My word. What a clever lot you are. Look what Larry has sent in after Rob’ post.
“Here’s an idea I had for a scratch-built building, based on a real one next to by house.
While I have not decided on a permanent location for it on my Abingdon & Crane nor properly landscaped it, here it is.
This block garage was built in 1951. I photographed 3 sides of it, one side being too close to the house for an effective picture.
The other side, reversed makes up the missing east side.
A little photo manipulation of perspective and scale, gluing the cardstock to sheet plastic and cementing it together makes a great old garage for the town!
A huge thanks to Larry. I love seeing where you all get your inspiration from – and how attack the build! Larry’s last post is here.
Please please do keep ’em coming.
Thanks for all your comments on the Beginner’s Guide and ebay cheat sheet too – makes it all worthwhile.
That’s all this time.
The first ones with the grass are amazing. So realistic, much preferred over the town setup. Great work.
What a great idea! Thanks for showing us.
Very nicely done and it ties in nicely with your other scenery.
Well done larry …very realistic …Dave
Great job of constructing a scratcbuilt garage! Is it O scale? Jerry
Looks great…. just like the real deal… fantastic.
Nothing but memories for me, Larry…One almost identical to it where I grew up…Thank’s….Mike
About the first comment : The first three pictures are of the original building. They were use to make the model.
What a great ideal for making an easy scratch built garage. One could possibly go a step further, and by using some thick card stock, say 1/8th to 3/16th inch thick, cut out the doors and windows, and have them recessed a little, so there is a bit of depth when looking at an angle. Just a little paint to match the frame.
OOPS, a scale pencil and ruler. very nice model, if you change your mind, I can find a place on my RR, keep up the great work
Good idea for small simple building. Could be about any where or era on a railroad.
I would like some tips on green on the model. Captured the look of the orgibal
that is beyond cool it looks like a garage we had in Brighton Co.
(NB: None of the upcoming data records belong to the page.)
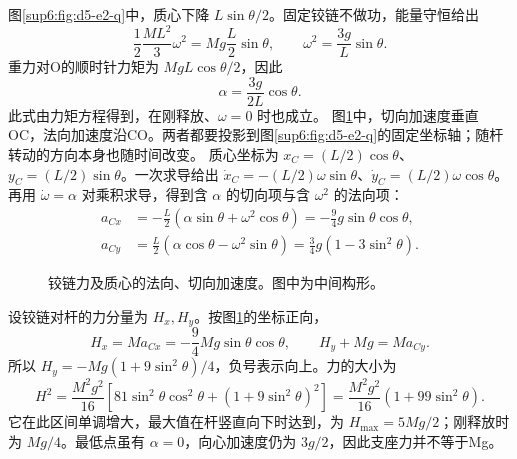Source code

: \begin{solution}
图\ref{sup6:fig:d5-e2-q}中，质心下降 $L\sin\theta/2$。固定铰链不做功，能量守恒给出
\[
\frac12\frac{ML^2}{3}\omega^2=Mg\frac L2\sin\theta,
\qquad \omega^2=\frac{3g}L\sin\theta.
\]
重力对O的顺时针力矩为 $MgL\cos\theta/2$，因此
\[
\alpha=\frac{3g}{2L}\cos\theta.
\]
此式由力矩方程得到，在刚释放、$\omega=0$ 时也成立。
图\ref{sup6:fig:d5-e2-s}中，切向加速度垂直OC，法向加速度沿CO。两者都要投影到图\ref{sup6:fig:d5-e2-q}的固定坐标轴；随杆转动的方向本身也随时间改变。
质心坐标为 $x_C=(L/2)\cos\theta$、$y_C=(L/2)\sin\theta$。一次求导给出 $\dot x_C=-(L/2)\omega\sin\theta$、$\dot y_C=(L/2)\omega\cos\theta$。再用 $\dot\omega=\alpha$ 对乘积求导，得到含 $\alpha$ 的切向项与含 $\omega^2$ 的法向项：
\[
\begin{aligned}
a_{Cx}&=-\frac L2(\alpha\sin\theta+\omega^2\cos\theta)
=-\frac94g\sin\theta\cos\theta,\\
a_{Cy}&=\frac L2(\alpha\cos\theta-\omega^2\sin\theta)
=\frac34g(1-3\sin^2\theta).
\end{aligned}
\]
\begin{figure}[H]\centering
{}
\caption{铰链力及质心的法向、切向加速度。图中为中间构形。}\label{sup6:fig:d5-e2-s}
\end{figure}
设铰链对杆的力分量为 $H_x,H_y$。按图\ref{sup6:fig:d5-e2-s}的坐标正向，
\[
H_x=Ma_{Cx}=-\frac94Mg\sin\theta\cos\theta,
\qquad H_y+Mg=Ma_{Cy}.
\]
所以 $H_y=-Mg(1+9\sin^2\theta)/4$，负号表示向上。力的大小为
\[
H^2=\frac{M^2g^2}{16}
\left[81\sin^2\theta\cos^2\theta+(1+9\sin^2\theta)^2\right]
=\frac{M^2g^2}{16}(1+99\sin^2\theta).
\]
它在此区间单调增大，最大值在杆竖直向下时达到，为 $H_{\max}=5Mg/2$；刚释放时为 $Mg/4$。最低点虽有 $\alpha=0$，向心加速度仍为 $3g/2$，因此支座力并不等于Mg。
\end{solution}



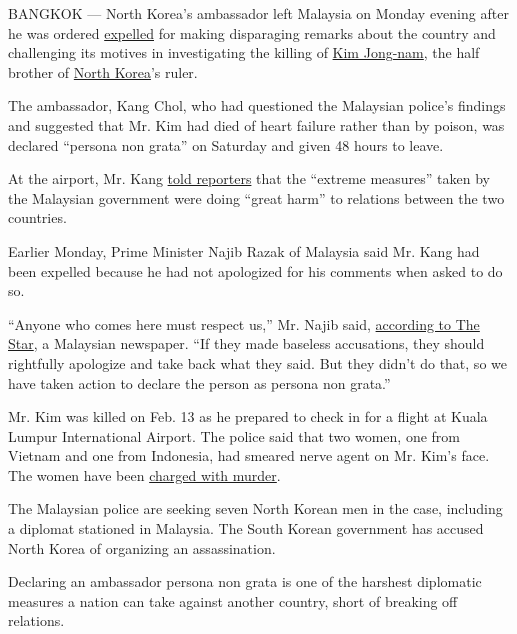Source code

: BANGKOK --- North Korea's ambassador left Malaysia on Monday evening
after he was ordered
\href{https://www.nytimes.com/2017/03/04/world/asia/malaysia-north-korea-kim-jong-nam.html}{expelled}
for making disparaging remarks about the country and challenging its
motives in investigating the killing of
\href{https://www.nytimes.com/2017/02/15/world/asia/kim-jong-nam-assassination-north-korea.html}{Kim
Jong-nam}, the half brother of
\href{https://www.nytimes.com/topic/destination/north-korea?inline=nyt-geo}{North
Korea}'s ruler.

The ambassador, Kang Chol, who had questioned the Malaysian police's
findings and suggested that Mr. Kim had died of heart failure rather
than by poison, was declared ``persona non grata'' on Saturday and given
48 hours to leave.

At the airport, Mr. Kang
\href{http://www.channelnewsasia.com/news/asiapacific/expelled-north-korean-envoy-says-malaysia-s-extreme-measures/3572102.html?utm_source=dlvr.it\&utm_medium=twitter}{told
reporters} that the ``extreme measures'' taken by the Malaysian
government were doing ``great harm'' to relations between the two
countries.

Earlier Monday, Prime Minister Najib Razak of Malaysia said Mr. Kang had
been expelled because he had not apologized for his comments when asked
to do so.

``Anyone who comes here must respect us,'' Mr. Najib said,
\href{http://www.thestar.com.my/news/nation/2017/03/06/malaysian-leaders-double-down-on-n-korea/}{according
to The Star}, a Malaysian newspaper. ``If they made baseless
accusations, they should rightfully apologize and take back what they
said. But they didn't do that, so we have taken action to declare the
person as persona non grata.''

Mr. Kim was killed on Feb. 13 as he prepared to check in for a flight at
Kuala Lumpur International Airport. The police said that two women, one
from Vietnam and one from Indonesia, had smeared nerve agent on Mr.
Kim's face. The women have been
\href{https://www.nytimes.com/2017/02/28/world/asia/north-korea-kim-jong-nam-death.html}{charged
with murder}.

The Malaysian police are seeking seven North Korean men in the case,
including a diplomat stationed in Malaysia. The South Korean government
has accused North Korea of organizing an assassination.

Declaring an ambassador persona non grata is one of the harshest
diplomatic measures a nation can take against another country, short of
breaking off relations.

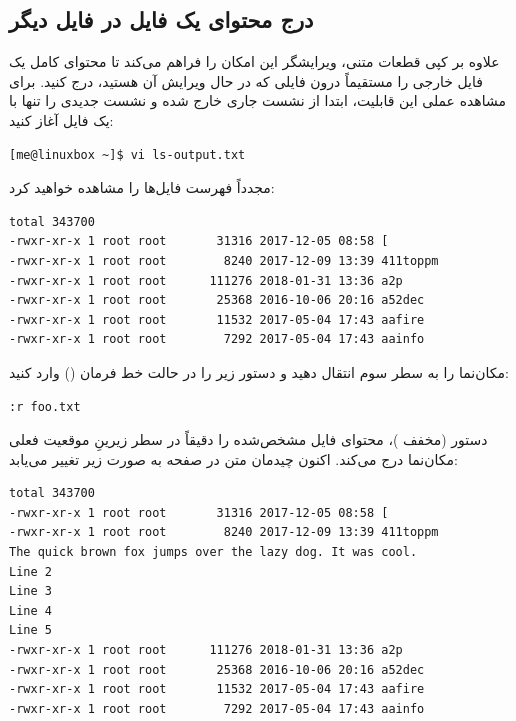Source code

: \subsection{درج محتوای یک فایل در فایل دیگر}

علاوه بر کپی قطعات متنی، ویرایشگر  این امکان را فراهم می‌کند تا محتوای کامل یک فایل خارجی را مستقیماً درون فایلی که در حال ویرایش آن هستید، درج کنید. برای مشاهده عملی این قابلیت، ابتدا از نشست جاری خارج شده و نشست جدیدی را تنها با یک فایل آغاز کنید:

\begin{latin}
\begin{lstlisting}
[me@linuxbox ~]$ vi ls-output.txt
\end{lstlisting}
\end{latin}

مجدداً فهرست فایل‌ها را مشاهده خواهید کرد:

\begin{latin}
\begin{lstlisting}
total 343700
-rwxr-xr-x 1 root root       31316 2017-12-05 08:58 [
-rwxr-xr-x 1 root root        8240 2017-12-09 13:39 411toppm
-rwxr-xr-x 1 root root      111276 2018-01-31 13:36 a2p
-rwxr-xr-x 1 root root       25368 2016-10-06 20:16 a52dec
-rwxr-xr-x 1 root root       11532 2017-05-04 17:43 aafire
-rwxr-xr-x 1 root root        7292 2017-05-04 17:43 aainfo
\end{lstlisting}
\end{latin}

مکان‌نما را به سطر سوم انتقال دهید و دستور زیر را در حالت خط فرمان () وارد کنید:

\begin{latin}
\begin{lstlisting}
:r foo.txt
\end{lstlisting}
\end{latin}

دستور  (مخفف )، محتوای فایل مشخص‌شده را دقیقاً در سطر زیرینِ موقعیت فعلی مکان‌نما درج می‌کند. اکنون چیدمان متن در صفحه به صورت زیر تغییر می‌یابد:

\begin{latin}
\begin{lstlisting}
total 343700
-rwxr-xr-x 1 root root       31316 2017-12-05 08:58 [
-rwxr-xr-x 1 root root        8240 2017-12-09 13:39 411toppm
The quick brown fox jumps over the lazy dog. It was cool.
Line 2
Line 3
Line 4
Line 5
-rwxr-xr-x 1 root root      111276 2018-01-31 13:36 a2p
-rwxr-xr-x 1 root root       25368 2016-10-06 20:16 a52dec
-rwxr-xr-x 1 root root       11532 2017-05-04 17:43 aafire
-rwxr-xr-x 1 root root        7292 2017-05-04 17:43 aainfo
\end{lstlisting}
\end{latin}

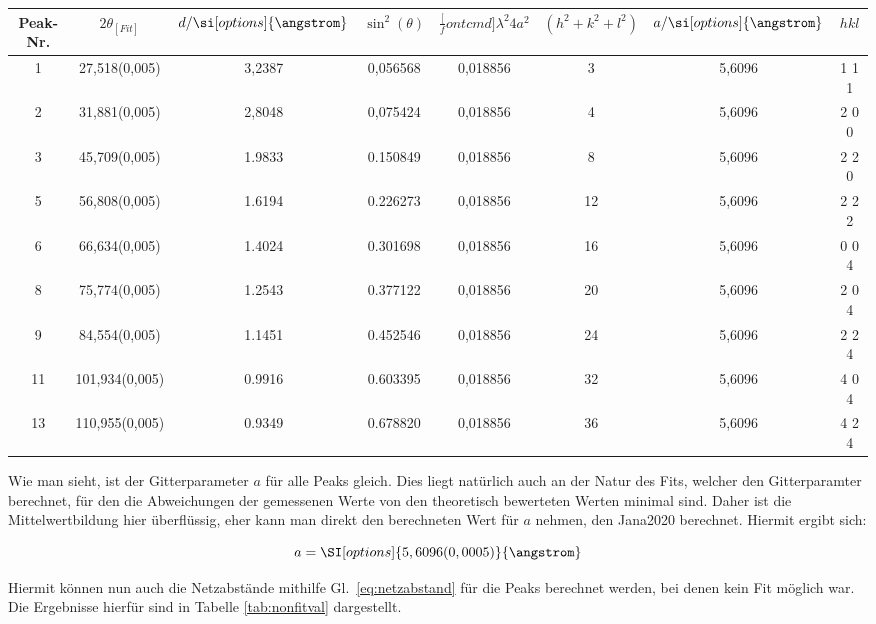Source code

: \begin{table}[h]\label{tab:gitter}
    \centering
     \begin{tabular}{|c|c|c|c|c|c|c|c|} 
     \hline
     Peak-Nr. & $2\theta_{[Fit]}$ & $d/\si[options]{\angstrom}$ & $\sin^2(\theta)$ & $\frac[fontcmd]{\lambda^2}{4a^2}$ & $(h^2+k^2+l^2)$ & $a/\si[options]{\angstrom}$ &  $h k l $ \\ [0.5ex] 
     \hline\hline
     1 & \num[options]{27,518(0,005)} & 3,2387 & 0,056568 & 0,018856 & 3 & 5,6096 & 1 1 1 \\
     2 & \num[options]{31,881(0,005)} & 2,8048 & 0,075424 & 0,018856 & 4 & 5,6096 & 2 0 0 \\
     3 & \num[options]{45,709(0,005)} & 1.9833 & 0.150849 & 0,018856 & 8 & 5,6096 & 2 2 0 \\
     5 & \num[options]{56,808(0,005)} & 1.6194 & 0.226273 & 0,018856 & 12 & 5,6096 & 2 2 2 \\ 
     6 & \num[options]{66,634(0,005)} & 1.4024 & 0.301698 & 0,018856 & 16 &  5,6096 & 0 0 4\\
     8 & \num[options]{75,774(0,005)} & 1.2543 & 0.377122 & 0,018856 & 20 &  5,6096 & 2 0 4\\
     9 & \num[options]{84,554(0,005)} & 1.1451  &  0.452546 & 0,018856 & 24 &  5,6096 & 2 2 4\\
     11 & \num[options]{101,934(0,005)} & 0.9916 & 0.603395 & 0,018856 & 32 &  5,6096 & 4 0 4\\
     13 & \num[options]{110,955(0,005)} & 0.9349 & 0.678820 & 0,018856 & 36 &  5,6096 & 4 2 4\\ [1ex] 
     \hline
     \end{tabular}
\end{table}

Wie man sieht, ist der Gitterparameter $a$ für alle Peaks gleich. Dies liegt natürlich auch an der Natur des Fits, welcher den Gitterparamter berechnet, für den die Abweichungen der gemessenen Werte von den theoretisch bewerteten Werten minimal sind. Daher ist die Mittelwertbildung hier überflüssig, eher kann man direkt den berechneten Wert für $a$ nehmen, den Jana2020 berechnet. Hiermit ergibt sich:

\begin{equation}
    a = \SI[options]{5,6096(0,0005)}{\angstrom}
\end{equation}

Hiermit können nun auch die Netzabstände mithilfe Gl.~\ref{eq:netzabstand} für die Peaks berechnet werden, bei denen kein Fit möglich war. Die Ergebnisse hierfür sind in Tabelle \ref{tab:nonfitval} dargestellt.

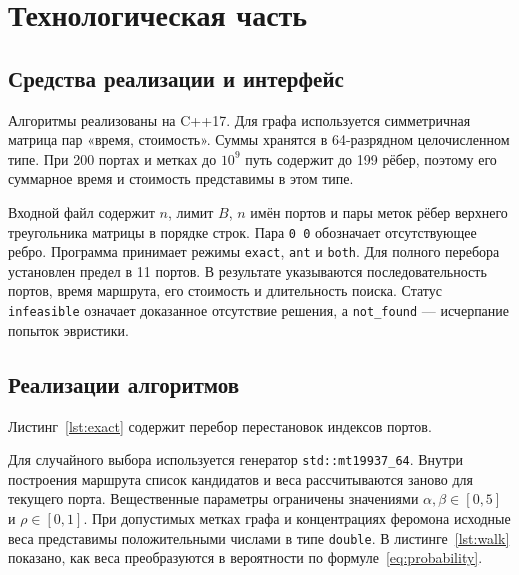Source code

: \clearpage
\section{Технологическая часть}

\subsection{Средства реализации и интерфейс}

Алгоритмы реализованы на C++17. Для графа используется симметричная матрица пар «время, стоимость». Суммы хранятся в 64-разрядном целочисленном типе. При 200 портах и метках до $10^9$ путь содержит до 199 рёбер, поэтому его суммарное время и стоимость представимы в этом типе.

Входной файл содержит $n$, лимит $B$, $n$ имён портов и пары меток рёбер верхнего треугольника матрицы в порядке строк. Пара \texttt{0 0} обозначает отсутствующее ребро. Программа принимает режимы \texttt{exact}, \texttt{ant} и \texttt{both}. Для полного перебора установлен предел в 11 портов. В результате указываются последовательность портов, время маршрута, его стоимость и длительность поиска. Статус \texttt{infeasible} означает доказанное отсутствие решения, а \texttt{not\_found} --- исчерпание попыток эвристики.

\subsection{Реализации алгоритмов}

Листинг~\ref{lst:exact} содержит перебор перестановок индексов портов.



\clearpage
Для случайного выбора используется генератор \texttt{std::mt19937\_64}. Внутри построения маршрута список кандидатов и веса рассчитываются заново для текущего порта. Вещественные параметры ограничены значениями $\alpha,\beta\in[0,5]$ и $\rho\in[0,1]$. При допустимых метках графа и концентрациях феромона исходные веса представимы положительными числами в типе \texttt{double}. В листинге~\ref{lst:walk} показано, как веса преобразуются в вероятности по формуле~\eqref{eq:probability}.



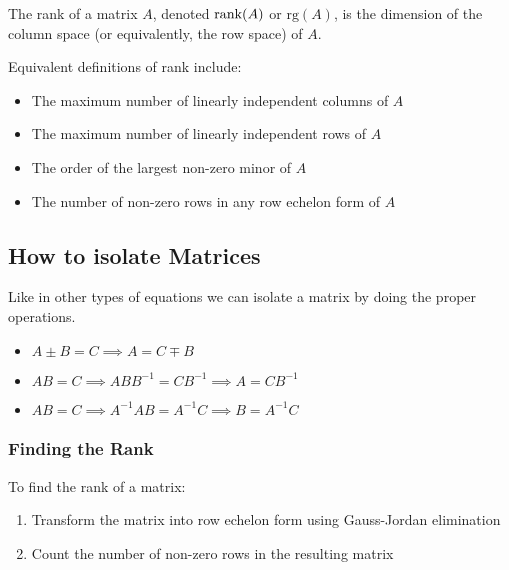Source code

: The rank of a matrix \(A\), denoted \(\text{rank}(A)\) or \(\text{rg}(A)\), is the dimension of the column space (or equivalently, the row space) of \(A\).

Equivalent definitions of rank include:

\begin{itemize}
    
    \item The maximum number of linearly independent columns of \(A\)
    
    \item The maximum number of linearly independent rows of \(A\)
    
    \item The order of the largest non-zero minor of \(A\)
    
    \item The number of non-zero rows in any row echelon form of \(A\)

\end{itemize}

\subsection{How to isolate Matrices}

Like in other types of equations we can isolate a matrix by doing the proper operations.

\begin{itemize}

    \item \(A \pm B = C \implies A = C \mp B\) 

    \item \(AB = C \implies ABB^{-1} = CB^{-1}  \implies A = CB^{-1}\)

    \item \(AB = C \implies A^{-1}AB = A^{-1}C  \implies B = A^{-1}C\)

\end{itemize}

\subsubsection{Finding the Rank}

To find the rank of a matrix:

\begin{enumerate}

    \item Transform the matrix into row echelon form using Gauss-Jordan elimination

    \item Count the number of non-zero rows in the resulting matrix

\end{enumerate}

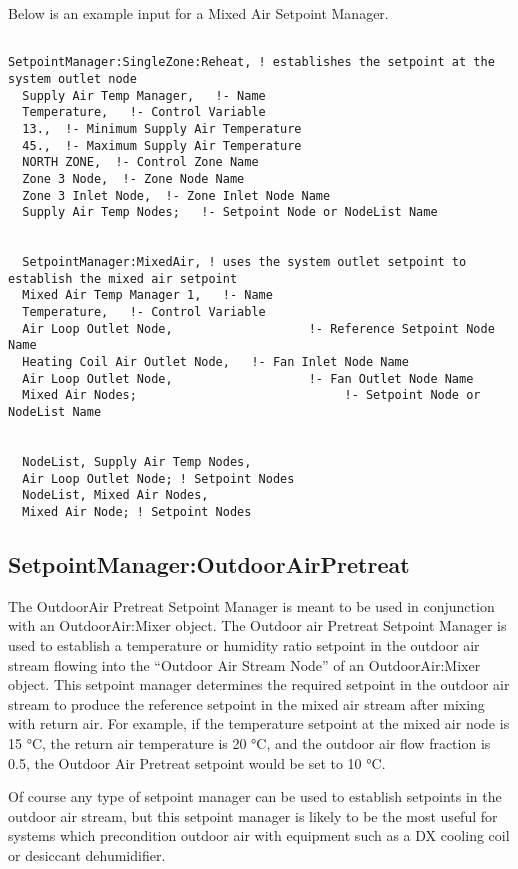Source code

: Below is an example input for a Mixed Air Setpoint Manager.

\begin{lstlisting}

SetpointManager:SingleZone:Reheat, ! establishes the setpoint at the system outlet node
  Supply Air Temp Manager,   !- Name
  Temperature,   !- Control Variable
  13.,  !- Minimum Supply Air Temperature
  45.,  !- Maximum Supply Air Temperature
  NORTH ZONE,  !- Control Zone Name
  Zone 3 Node,  !- Zone Node Name
  Zone 3 Inlet Node,  !- Zone Inlet Node Name
  Supply Air Temp Nodes;   !- Setpoint Node or NodeList Name


  SetpointManager:MixedAir, ! uses the system outlet setpoint to establish the mixed air setpoint
  Mixed Air Temp Manager 1,   !- Name
  Temperature,   !- Control Variable
  Air Loop Outlet Node,                   !- Reference Setpoint Node Name
  Heating Coil Air Outlet Node,   !- Fan Inlet Node Name
  Air Loop Outlet Node,                   !- Fan Outlet Node Name
  Mixed Air Nodes;                             !- Setpoint Node or NodeList Name


  NodeList, Supply Air Temp Nodes,
  Air Loop Outlet Node; ! Setpoint Nodes
  NodeList, Mixed Air Nodes,
  Mixed Air Node; ! Setpoint Nodes
\end{lstlisting}

\subsection{SetpointManager:OutdoorAirPretreat}\label{setpointmanageroutdoorairpretreat}

The OutdoorAir Pretreat Setpoint Manager is meant to be used in conjunction with an OutdoorAir:Mixer object. The Outdoor air Pretreat Setpoint Manager is used to establish a temperature or humidity ratio setpoint in the outdoor air stream flowing into the ``Outdoor Air Stream Node'' of an OutdoorAir:Mixer object. This setpoint manager determines the required setpoint in the outdoor air stream to produce the reference setpoint in the mixed air stream after mixing with return air. For example, if the temperature setpoint at the mixed air node is 15 °C, the return air temperature is 20 °C, and the outdoor air flow fraction is 0.5, the Outdoor Air Pretreat setpoint would be set to 10 °C.

Of course any type of setpoint manager can be used to establish setpoints in the outdoor air stream, but this setpoint manager is likely to be the most useful for systems which precondition outdoor air with equipment such as a DX cooling coil or desiccant dehumidifier.

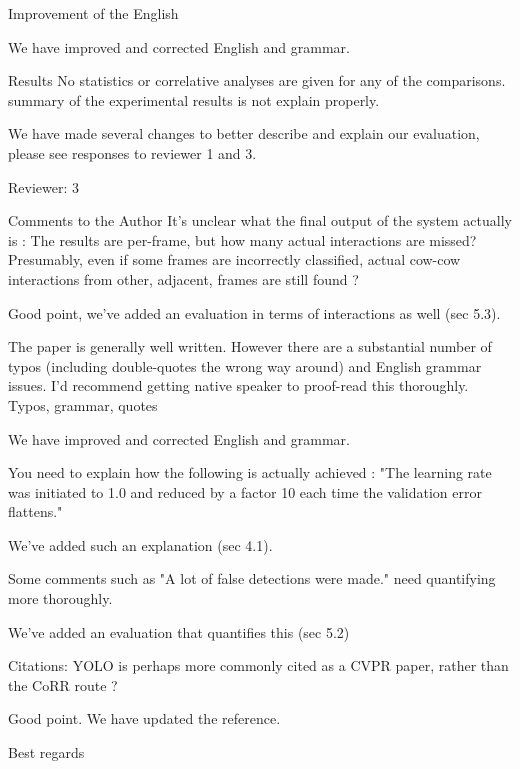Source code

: \documentclass[10pt,a4paper]{letter}
\begin{document}
\begin{letter}{}
\begin{siderules}
Improvement of the English
\end{siderules}

We have improved and corrected English and grammar.

\begin{siderules}
Results No statistics or correlative analyses are given for any of the comparisons.
summary of the experimental results is not explain properly.
\end{siderules}

We have made several changes to better describe and explain our evaluation, please see responses to reviewer 1 and 3.

\begin{siderules}
Reviewer: 3

Comments to the Author
It's unclear what the final output of the system actually is : The results are per-frame, but how many actual interactions are missed? 
Presumably, even if some frames are incorrectly classified, actual cow-cow interactions from other, adjacent, frames are still found ?
\end{siderules}

Good point, we've added an evaluation in terms of interactions as well (sec 5.3).

\begin{siderules}
The paper is generally well written. However there are a substantial number of typos (including double-quotes the wrong way around) and English grammar issues. I'd recommend getting
native speaker to proof-read this thoroughly. Typos, grammar, quotes
\end{siderules}

We have improved and corrected English and grammar.

\begin{siderules}
You need to explain how the following is actually achieved : "The learning rate was initiated to 1.0 and reduced by a factor 10 each time the validation 
error flattens."
\end{siderules}

We've added such an explanation (sec 4.1).

\begin{siderules}
Some comments such as "A lot of false detections were made." need quantifying more thoroughly.
\end{siderules}

We've added an evaluation that quantifies this (sec 5.2)

\begin{siderules}
Citations: YOLO is perhaps more commonly cited as a CVPR paper, rather than the CoRR route ?
\end{siderules}

Good point. We have updated the reference.


 
\closing{Best regards} 
\end{letter} 
\end{document}
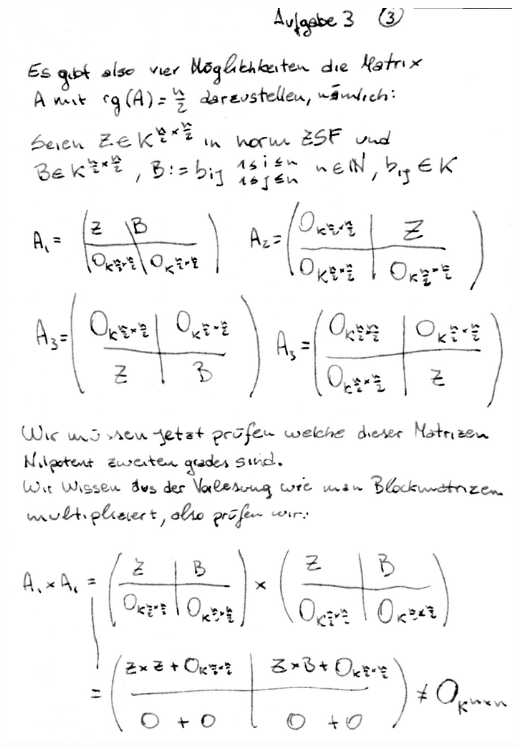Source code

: \documentclass[10pt,a4paper]{article}
\begin{document}
\includegraphics[scale=0.25]{lat1_7.jpg}  \\
\end{document}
USA
Great looking garage, the spit of one in town.
a pretty neat set up
I think there must be one of those garages in every town and city in the world
and I know of one in the town I grew up in too , only difference between them is
the one I remember had a storage area built on the top and it was used for car parts that they used in the car repair on the first floor !
WOW! Looks exactly like the real one. Great craftsmanship.
a nice job. it would go on any layout thanks for sharing.
Love the fusion of artistic creativity and technology. Cheers NJ Mark
How come these ideas are so obvious after you see them? I just might do most of my main street here in my home town instead of using my current buildings.
Are those first few pictures real or are they the model? They great looking models! What did you go by? Like did you use a program or was it all by yourself thinking?
They are great looking models! What did you go by? Like did you use a program or was it all by yourself thinking?
What impresses me is by using a ‘simple’ building Larry has achieved a very effective finish to the model.
You have done a great job of making that real garage fit into your layout. It looks perfect sitting on the street and blends in well with its surroundings.
Way to go.
That is what “kit-bashing” is all about.
Keep us posted to what other creative projects you do.
Where I grew up in South Bend Indiana there were a number of buildings like this. They were used as garages, plumbing shops, machine shops and whatever. Great job on the building and jogging my memory
Wonderful job Larry. But I would put the ’56 Lincoln Continental in the garage. The SRP in ’56 was 10k.
Whimsy aside, a very nice job, indeed.
Thanks for sharing.
The first 3 pictures are true to life We established that much . The next 4 photos are of your scratch building abilities . EXCELENT JOB, I’ll buy that…
I remember a similar one in the town where I was born and raised. Now I think I’ll scratch build one for my layout. How wide and tall are the doors?
Brilliant idea, so much more realistic.This website never fails to produce excellence.
Great job Larry, came out really nice!
That Continental Mark II next to the garage sets off the scene The building is typical of the one’s you see(cinder block construction) in many small towns in the US. Even some of the older parts of big cities when many gas stations and repair shops were street side instead of set back on the lot. There’s still a few left in Milwaukee, Wisconsin. What’s your plan for the lot behind the building? Myself, I would put a few junked cars, old tires, and junk behind it to give it the look of an old repair shop that’s been there for decades.
Great work! I’m anxious to see where you finally decide to put it!
Wow, Larry…you have SKILLS!!!! As one with very little artistic skills, I bow with respect to your craftsmanship!
Very clever Larry. I think Lance Mindheim used a similar method to create his realistic-looking Miami warehouse structures. It’s a great time-saver if you have access to the original structure to take all the photos you need.
Looks amazing. Keep up the good work.
I’m always taking pictures when out and about, so many at the very least finding a place as backdrops on my layout. They look real because they are real.